RAGA LANGIT
Hari ini adalah hari senin. Tepat pertama kali hari pindahan seorang Adhara Aline. Pagi ini, gadis tersebut memasuki sekolah barunya yang ada di Jakarta yaitu SMA HARAPAN BANGSA. Ya, sekolah yang terkenal dengan perpustakaan paling aesthetic.
"Ini yang bikin males, gue nggak tau kelasnya di mana." dengus seorang gadis bernama Adhara Aline.
Ia tengah berdiri kebingungan di depan gerbang sekolah tersebut. Arah pandangannya mengarah kemana-mana. Gadis itu heran mengapa ia bisa dimasukkan ke sekolah yang sepi seperti itu.

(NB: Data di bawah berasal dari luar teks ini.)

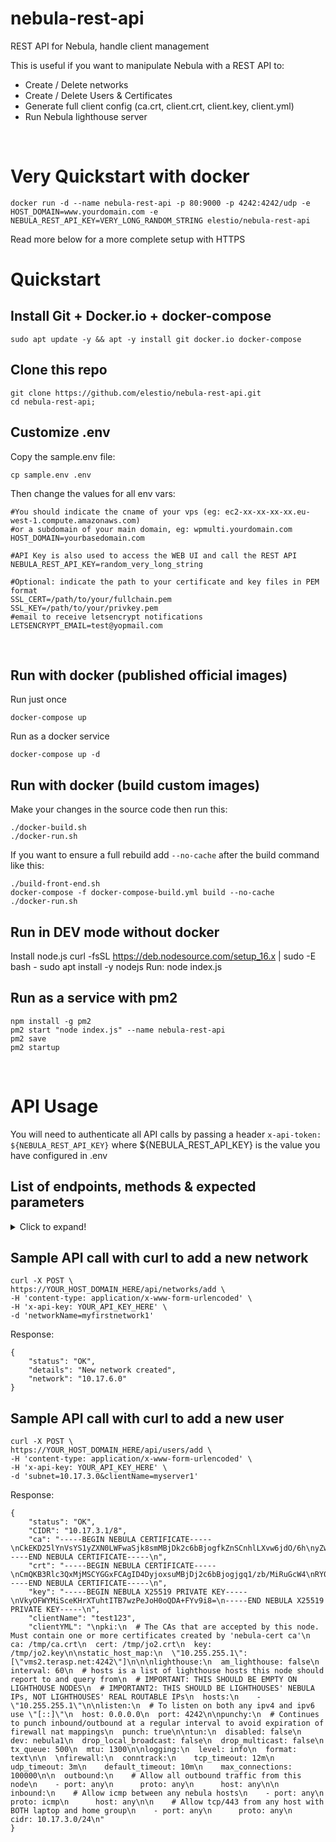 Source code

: # nebula-rest-api
REST API for Nebula, handle client management

This is useful if you want to manipulate Nebula with a REST API to:
- Create / Delete networks
- Create / Delete Users & Certificates
- Generate full client config (ca.crt, client.crt, client.key, client.yml)
- Run Nebula lighthouse server


&nbsp;

# Very Quickstart with docker


    docker run -d --name nebula-rest-api -p 80:9000 -p 4242:4242/udp -e HOST_DOMAIN=www.yourdomain.com -e NEBULA_REST_API_KEY=VERY_LONG_RANDOM_STRING elestio/nebula-rest-api


Read more below for a more complete setup with HTTPS


# Quickstart

## Install Git + Docker.io + docker-compose
    sudo apt update -y && apt -y install git docker.io docker-compose

## Clone this repo

    git clone https://github.com/elestio/nebula-rest-api.git
    cd nebula-rest-api;

## Customize .env

Copy the sample.env file:

    cp sample.env .env

Then change the values for all env vars:

    #You should indicate the cname of your vps (eg: ec2-xx-xx-xx-xx.eu-west-1.compute.amazonaws.com)
    #or a subdomain of your main domain, eg: wpmulti.yourdomain.com
    HOST_DOMAIN=yourbasedomain.com

    #API Key is also used to access the WEB UI and call the REST API
    NEBULA_REST_API_KEY=random_very_long_string

    #Optional: indicate the path to your certificate and key files in PEM format
    SSL_CERT=/path/to/your/fullchain.pem
    SSL_KEY=/path/to/your/privkey.pem
    #email to receive letsencrypt notifications 
    LETSENCRYPT_EMAIL=test@yopmail.com
&nbsp;

## Run with docker (published official images)

Run just once

    docker-compose up

Run as a docker service

    docker-compose up -d

## Run with docker (build custom images)

Make your changes in the source code then run this:

    ./docker-build.sh
    ./docker-run.sh

If you want to ensure a full rebuild add `--no-cache` after the build command like this:
    
    ./build-front-end.sh
    docker-compose -f docker-compose-build.yml build --no-cache
    ./docker-run.sh


## Run in DEV mode without docker 

Install node.js
	curl -fsSL https://deb.nodesource.com/setup_16.x | sudo -E bash -
	sudo apt install -y nodejs
Run:
	node index.js

## Run as a service with pm2

    npm install -g pm2
    pm2 start "node index.js" --name nebula-rest-api
    pm2 save
    pm2 startup



&nbsp;
# API Usage

You will need to authenticate all API calls by passing a header `x-api-token: ${NEBULA_REST_API_KEY}` where ${NEBULA_REST_API_KEY} is the value you have configured in .env

## List of endpoints, methods & expected parameters

<details>
  <summary>Click to expand!</summary>

```json
{
    "/api/networks/list": {
        "path": "/api/networks/list.js",
        "method": "POST",
        "parametersList": [],
        "isPrivate": true
    },
    "/api/networks/add": {
        "path": "/api/networks/add.js",
        "method": "POST",
        "parametersList": [
            "networkName"
        ],
        "isPrivate": true
    },
    "/api/networks/delete": {
        "path": "/api/networks/delete.js",
        "method": "POST",
        "parametersList": [
            "subnet"
        ],
        "isPrivate": true
    },
    "/api/users/list": {
        "path": "/api/users/list.js",
        "method": "POST",
        "parametersList": ["subnet"],
        "isPrivate": true
    },
    "/api/users/getConfig": {
        "path": "/api/users/getConfig.js",
        "method": "POST",
        "parametersList": [
            "ip"
        ],
        "isPrivate": true
    },
    "/api/users/add": {
        "path": "/api/users/add.js",
        "method": "POST",
        "parametersList": [
            "subnet",
            "clientName"
        ],
        "isPrivate": true
    },
    "/api/users/delete": {
        "path": "/api/users/delete.js",
        "method": "POST",
        "parametersList": [
            "ip"
        ],
        "isPrivate": true
    }
}
```
</details>

## Sample API call with curl to add a new network

    curl -X POST \
    https://YOUR_HOST_DOMAIN_HERE/api/networks/add \
    -H 'content-type: application/x-www-form-urlencoded' \
    -H 'x-api-key: YOUR_API_KEY_HERE' \
    -d 'networkName=myfirstnetwork1'

Response:

    {
        "status": "OK",
        "details": "New network created",
        "network": "10.17.6.0"
    }

## Sample API call with curl to add a new user

    curl -X POST \
    https://YOUR_HOST_DOMAIN_HERE/api/users/add \
    -H 'content-type: application/x-www-form-urlencoded' \
    -H 'x-api-key: YOUR_API_KEY_HERE' \
    -d 'subnet=10.17.3.0&clientName=myserver1'

Response:

    {
        "status": "OK",
        "CIDR": "10.17.3.1/8",
        "ca": "-----BEGIN NEBULA CERTIFICATE-----\nCkEKD25lYnVsYS1yZXN0LWFwaSjk8smMBjDk2c6bBjogfkZnSCnhlLXvw6jdO/6h\nyZwzOXo58uz8yo0NaIViAWJAARJAv1dt2/jw1ZCeGPgz6DNkgRd6uPo/71H5vXWp\n9nqdG2qN3vdxTuueBuV7kN3DVlg2ZlDHvwNj4j86TImA9aqtCg==\n-----END NEBULA CERTIFICATE-----\n",
        "crt": "-----BEGIN NEBULA CERTIFICATE-----\nCmQKB3Rlc3QxMjMSCYGGxFCAgID4DyjoxsuMBjDj2c6bBjogjgq1/zb/MiRuGcW4\nRY0cEirmvSa5AWeMXuypT5Eh+1RKIPnmGtLYGpSdwXcvMIDkzYlcJkOwBR3WKRpP\nyiNt5tEkEkClf0yGn5XEKAr1O/Ixq2eXr1SNKLGIqXb+7byzCca4/5PfXj8zJPu3\njXg4z86NcsjaTbPWhFJi4OfCihxVnwYP\n-----END NEBULA CERTIFICATE-----\n",
        "key": "-----BEGIN NEBULA X25519 PRIVATE KEY-----\nVkyOFWYMiSceKHrXTuhtITB7wzPeJoH0oQDA+FYv9i8=\n-----END NEBULA X25519 PRIVATE KEY-----\n",
        "clientName": "test123",
        "clientYML": "\npki:\n  # The CAs that are accepted by this node. Must contain one or more certificates created by 'nebula-cert ca'\n  ca: /tmp/ca.crt\n  cert: /tmp/jo2.crt\n  key: /tmp/jo2.key\n\nstatic_host_map:\n  \"10.255.255.1\": [\"vms2.terasp.net:4242\"]\n\n\nlighthouse:\n  am_lighthouse: false\n  interval: 60\n  # hosts is a list of lighthouse hosts this node should report to and query from\n  # IMPORTANT: THIS SHOULD BE EMPTY ON LIGHTHOUSE NODES\n  # IMPORTANT2: THIS SHOULD BE LIGHTHOUSES' NEBULA IPs, NOT LIGHTHOUSES' REAL ROUTABLE IPs\n  hosts:\n    - \"10.255.255.1\"\n\nlisten:\n  # To listen on both any ipv4 and ipv6 use \"[::]\"\n  host: 0.0.0.0\n  port: 4242\n\npunchy:\n  # Continues to punch inbound/outbound at a regular interval to avoid expiration of firewall nat mappings\n  punch: true\n\ntun:\n  disabled: false\n  dev: nebula1\n  drop_local_broadcast: false\n  drop_multicast: false\n  tx_queue: 500\n  mtu: 1300\n\nlogging:\n  level: info\n  format: text\n\n  \nfirewall:\n  conntrack:\n    tcp_timeout: 12m\n    udp_timeout: 3m\n    default_timeout: 10m\n    max_connections: 100000\n\n  outbound:\n    # Allow all outbound traffic from this node\n    - port: any\n      proto: any\n      host: any\n\n  inbound:\n    # Allow icmp between any nebula hosts\n    - port: any\n      proto: icmp\n      host: any\n\n    # Allow tcp/443 from any host with BOTH laptop and home group\n    - port: any\n      proto: any\n      cidr: 10.17.3.0/24\n"
    }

Tak lama kemudian datanglah seorang pemuda tampan berkulit putih serta memakai seragam Osis yang masih tertutup hoodie berwarna hitam.
Sial, kagak keliatan nametag nya lagi. Gimana gue bisa tau namanya siapa. Batinnya kesal.
Pemuda itu tetap berjalan melewati Dhara, semakin gadis tersebut diam pemuda itu semakin jauh. Mau tak mau Dhara harus mengejarnya.
"Mas, tunggu!" teriak Dhara sedikit lancang.
Uh, pemuda itu akhirnya menoleh ke sumber suara. "Ada apa?" jawabnya dingin.
"Mau numpang nanya, boleh nggak?" tanya gadis itu menatap mata pemuda yang ada di depannya.
Pemuda tersebut malah memperhatikan seragam yang Dhara pakai, "Kelas berapa?" tanya lelaki itu singkat.
Dhara hanya mengangguk menyembunyikan rasa kesalnya, "Kelas 11 IPS 1." jawabnya cuek.
"Ikut gue," ucap pemuda itu lalu berjalan menaiki tangga menuju lantai kedua.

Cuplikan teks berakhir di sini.